Yargıtay 15. Ceza Dairesi, kendilerini "hoca" olarak tanıtıp, kızlarının bahtının kapalı olduğuna ve evlerinin bahçesinden altın çıkaracaklarına inandırdıkları kişilerin para ve altınlarını alan sanıklara "dolandırıcılık" suçundan verilen cezayı az bularak, sanıkların "nitelikli dolandırıcılık" suçundan mahkum edilmesine karar verdi. Hatay'da, 2006'da kendilerini "hoca" olarak tanıtan sanıklar, bir aileyi, kızlarının bahtının kapandığına ve evlerinde muska olduğuna inandırıp, evlerine geldi. Çeşitli dualar okuyup, kızlarının elbisesinden muska çıktığını söyleyen sanıklar, muskayı bozup yeni muska yaptıklarını belirterek aileden para aldı. Ayrıca evlerinin bahçesinde bir küp altın olduğunu, bu altını çıkarmak için çeşitli dualar ve törenler yapılması gerektiğini de söyleyen sanıklar, yanlarında getirdikleri ilaçla küp içerisindeki maddeyi altına çevirecekleri vaatleriyle aileyi kandırıp altın ve paralarını aldı. Paralarını kaybeden ailenin dava açtığı Hatay 1. Ağır Ceza Mahkemesi sanıkları "dolandırıcılık" suçundan mahkum etti.

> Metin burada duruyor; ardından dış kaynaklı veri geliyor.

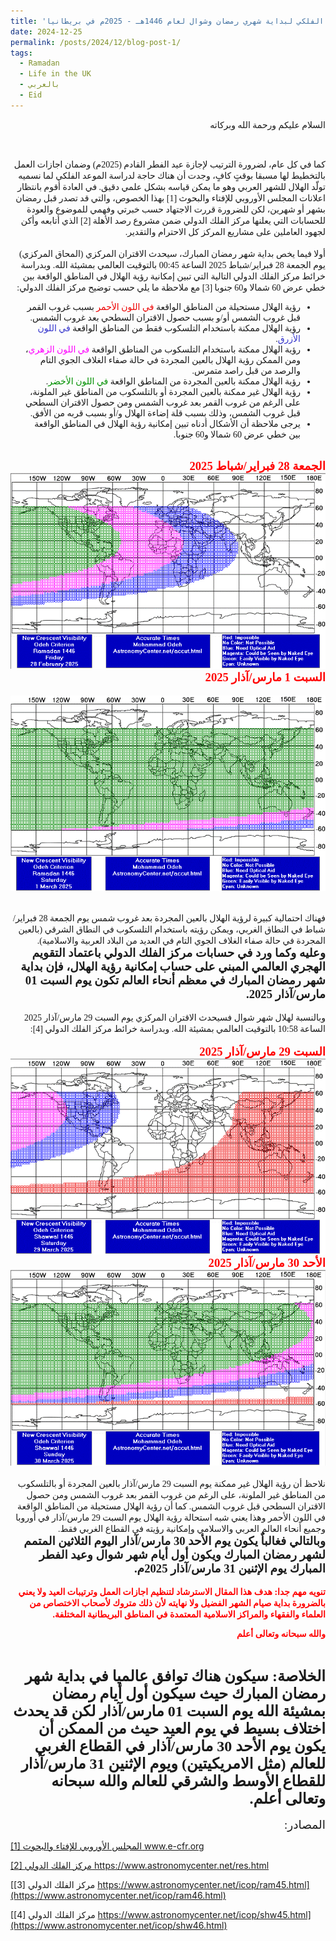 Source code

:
 ```yaml
---
title: 'الحساب الفلكي لبداية شهري رمضان وشوال لعام 1446هـ - 2025م في بريطانيا'
date: 2024-12-25
permalink: /posts/2024/12/blog-post-1/
tags:
  - Ramadan
  - Life in the UK
  - بالعربي
  - Eid
---
```

<div dir="rtl"><span style="font-family:Tahoma;">
السلام عليكم ورحمة الله وبركاته

</span></div>
<br>
<div dir="rtl"><span style="font-family:Tahoma;">
كما في كل عام، لضرورة الترتيب لإجازة عيد الفطر القادم (2025م) وضمان اجازات العمل بالتخطيط لها مسبقا بوقتٍ كافٍ، وجدت أن هناك حاجة لدراسة الموعد الفلكي لما نسميه تولّد الهلال للشهر العربي وهو ما يمكن قياسه بشكل علمي دقيق. في العادة أقوم بانتظار اعلانات المجلس الأوروبي للإفتاء والبحوث [1] بهذا الخصوص، والتي قد تصدر قبل رمضان بشهر أو شهرين، لكن للضرورة قررت الاجتهاد حسب خبرتي وفهمي للموضوع والعودة للحسابات التي يعلنها مركز الفلك الدولي ضمن مشروع رصد الأهلة [2] الذي أتابعه وأكن لجهود العاملين على مشاريع المركز كل الاحترام والتقدير.
</span></div>
<br>
<div dir="rtl"><span style="font-family:Tahoma;">
أولا فيما يخص بداية شهر رمضان المبارك، سيحدث الاقتران المركزي (المحاق المركزي) يوم الجمعة 28 فبراير/شباط 2025 الساعة 00:45 بالتوقيت العالمي بمشيئة الله. وبدراسة خرائط مركز الفلك الدولي التالية التي تبين إمكانية رؤية الهلال في المناطق الواقعة بين خطي عرض 60 شمالا و60 جنوبا [3] مع ملاحظة ما يلي حسب توضيح مركز الفلك الدولي:

<ul>
<li>رؤية الهلال مستحيلة من المناطق الواقعة <span style="color: #ee0000;">في اللون الأحمر </span>بسبب غروب القمر قبل غروب الشمس أو/و بسبب حصول الاقتران السطحي بعد غروب الشمس.</li>
<li>رؤية الهلال ممكنة باستخدام التلسكوب فقط من المناطق الواقعة <span style="color: #3333cc;">في اللون الأزرق</span>.</li>
<li>رؤية الهلال ممكنة باستخدام التلسكوب من المناطق الواقعة <span style="color: #ff00ff;">في اللون الزهري</span>، ومن الممكن رؤية الهلال بالعين المجردة في حالة صفاء الغلاف الجوي التام والرصد من قبل راصد متمرس.</li>
<li>رؤية الهلال ممكنة بالعين المجردة من المناطق الواقعة <span style="color: #009000;">في اللون الأخضر</span>.</li>
<li>رؤية الهلال غير ممكنة بالعين المجردة أو بالتلسكوب من المناطق غير الملونة، على الرغم من غروب القمر بعد غروب الشمس ومن حصول الاقتران السطحي قبل غروب الشمس، وذلك بسبب قلة إضاءة الهلال و/أو بسبب قربه من الأفق.</li>
<li>يرجى ملاحظة أن الأشكال أدناه تبين إمكانية رؤية الهلال في المناطق الواقعة بين خطي عرض 60 شمالا و60 جنوبا.</li>
</ul>
</span></div>
<br>
<div dir="rtl"><span style="font-family:Tahoma; font-size:14pt; font-weight: bold; color:red;">الجمعة 28 فبراير/شباط 2025</span></div>
<img src='/images/ram46_1.gif'>

<div dir="rtl"><span style="font-family:Tahoma; font-size:14pt; font-weight: bold; color:red;">السبت 1 مارس/آذار 2025

</span></div>
<img src='/images/ram46_2.gif'>

<br>

<div dir="rtl"><span style="font-family:Tahoma;">
 فهناك احتمالية كبيرة لرؤية الهلال بالعين المجردة بعد غروب شمس يوم الجمعة 28 فبراير/شباط في النطاق الغربي، ويمكن رؤيته باستخدام التلسكوب في النطاق الشرقي (بالعين المجردة  في حالة صفاء الغلاف الجوي التام في العديد من البلاد العربية والاسلامية).
</span></div>

<div dir="rtl"><span style="font-family:Tahoma; font-size:14pt; font-weight: bold;">وعليه وكما ورد في حسابات مركز الفلك الدولي باعتماد التقويم الهجري العالمي المبني على حساب إمكانية رؤية الهلال، فإن بداية شهر رمضان المبارك في معظم أنحاء العالم تكون يوم السبت 01 مارس/آذار 2025.</span></div>
<br>
<div dir="rtl"><span style="font-family:Tahoma;">
وبالنسبة لهلال شهر شوال فسيحدث الاقتران المركزي يوم السبت 29 مارس/آذار 2025 الساعة 10:58 بالتوقيت العالمي بمشيئة الله. وبدراسة خرائط مركز الفلك الدولي [4]:
</span></div>

<br>
<div dir="rtl"><span style="font-family:Tahoma; font-size:14pt; font-weight: bold; color:red;">السبت 29 مارس/آذار 2025</span></div>
<img src='/images/shw46_1.gif'>

<div dir="rtl"><span style="font-family:Tahoma; font-size:14pt; font-weight: bold; color:red;">الأحد 30 مارس/آذار 2025</span></div>
<img src='/images/shw46_2.gif'>

<br>
<br>
<div dir="rtl"><span style="font-family:Tahoma;">نلاحظ أن رؤية الهلال غير ممكنة يوم السبت 29 مارس/آذار بالعين المجردة أو بالتلسكوب من المناطق غير الملونة، على الرغم من غروب القمر بعد غروب الشمس ومن حصول الاقتران السطحي قبل غروب الشمس. كما أن رؤية الهلال مستحيلة من المناطق الواقعة في اللون الأحمر وهذا يعني شبه استحالة رؤية الهلال يوم السبت 29 مارس/آذار في أوروبا وجميع أنحاء العالم العربي والاسلامي وإمكانية رؤيته في القطاع الغربي فقط.</span></div>

<div dir="rtl"><span style="font-family:Tahoma;font-size:14pt; font-weight: bold">وبالتالي فغالباٌ يكون يوم الأحد 30 مارس/آذار اليوم الثلاثين المتمم لشهر رمضان المبارك ويكون أول أيام شهر شوال وعيد الفطر المبارك يوم الإثنين 31 مارس/آذار 2025م.
</span></div>

<br>

<div dir="rtl"><span style="font-family:Tahoma;font-weight: bold; color:red;">
تنويه مهم جدا: هدف هذا المقال الاسترشاد لتنظيم اجازات العمل وترتيبات العيد ولا يعني بالضرورة بداية صيام الشهر الفضيل ولا نهايته لأن ذلك متروك لأصحاب الاختصاص من العلماء والفقهاء والمراكز الاسلامية المعتمدة في المناطق البريطانية المختلفة.

والله سبحانه وتعالى أعلم
</span></div>
<br>

<div dir="rtl"><span style="font-family:Tahoma;font-size:18pt; font-weight: bold">الخلاصة: سيكون هناك توافق عالميا في بداية شهر رمضان المبارك حيث سيكون أول أيام رمضان بمشيئة الله يوم السبت 01 مارس/آذار لكن قد يحدث اختلاف بسيط في يوم العيد حيث من الممكن أن يكون  يوم الأحد 30 مارس/آذار في القطاع الغربي للعالم (مثل الامريكيتين) ويوم الإثنين 31 مارس/آذار للقطاع الأوسط والشرقي للعالم والله سبحانه وتعالى أعلم.
</span></div>

<br>
<div dir="rtl"><span style="font-family:Tahoma;font-size:14pt;">المصادر:</span></div>


[[1] المجلس الأوروبي للإفتاء والبحوث www.e-cfr.org ](https://www.e-cfr.org/)
 
[[2] مركز الفلك الدولي https://www.astronomycenter.net/res.html ](https://www.astronomycenter.net/res.html)

[[3] مركز الفلك الدولي https://www.astronomycenter.net/icop/ram45.html](https://www.astronomycenter.net/icop/ram46.html)

[[4] مركز الفلك الدولي https://www.astronomycenter.net/icop/shw45.html](https://www.astronomycenter.net/icop/shw46.html)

Temyiz üzerine dosyayı görüşen Yargıtay 15. Ceza Dairesi ise yerel mahkeme kararını bozarak, sanıklara "dolandırıcılık" suçundan verilen cezayı az bulup suçun "dini inanç ve duyguların istismar edilmesi suretiyle" işlendiği gerekçesiyle "nitelikli dolandırıcılık" olduğuna hükmetti.
DİNİ İSTİSMAR
Dairenin kararında şöyle denildi: "Dolandırıcılık suçunun, dini inanç ve duyguların istismar edilmesi suretiyle işlenmesi, bu suçun temel şekline göre daha ağır bir cezayla cezalandırılmayı gerektiren bir durum olarak 5237 sayılı Türk Ceza Kanunu'nun (TCK) 158/1a maddesinde düzenlenmiştir. Sanıkların eylemleri de TCK'nın 158/1-a maddesinde düzenlenen 'dini inanç ve duyguların istismar edilmesi suretiyle' nitelikli dolandırıcılık suçunu oluşturmaktadır. Ayrıca sanıklar değişik zamanlarda kısa aralıklarla aynı suçu birden fazla işledikleri için cezalarının zincirleme suç hükümlerine göre artırılması gerekir." TCK'nın "dolandırıcılık" suçunu düzenleyen 157. maddesi, bu suçu işleyenlere 1 yıldan 5 yıla kadar hapis cezası verilmesini öngörüyor. Bu suçun, "dini dini inanç ve duyguların istismar edilmesi suretiyle" işlenmesi halinde suç vasfı "nitelikli dolandırıcılık" olarak kabul ediliyor ve ceza 2 yıldan 7 yıla kadar çıkarılıyor.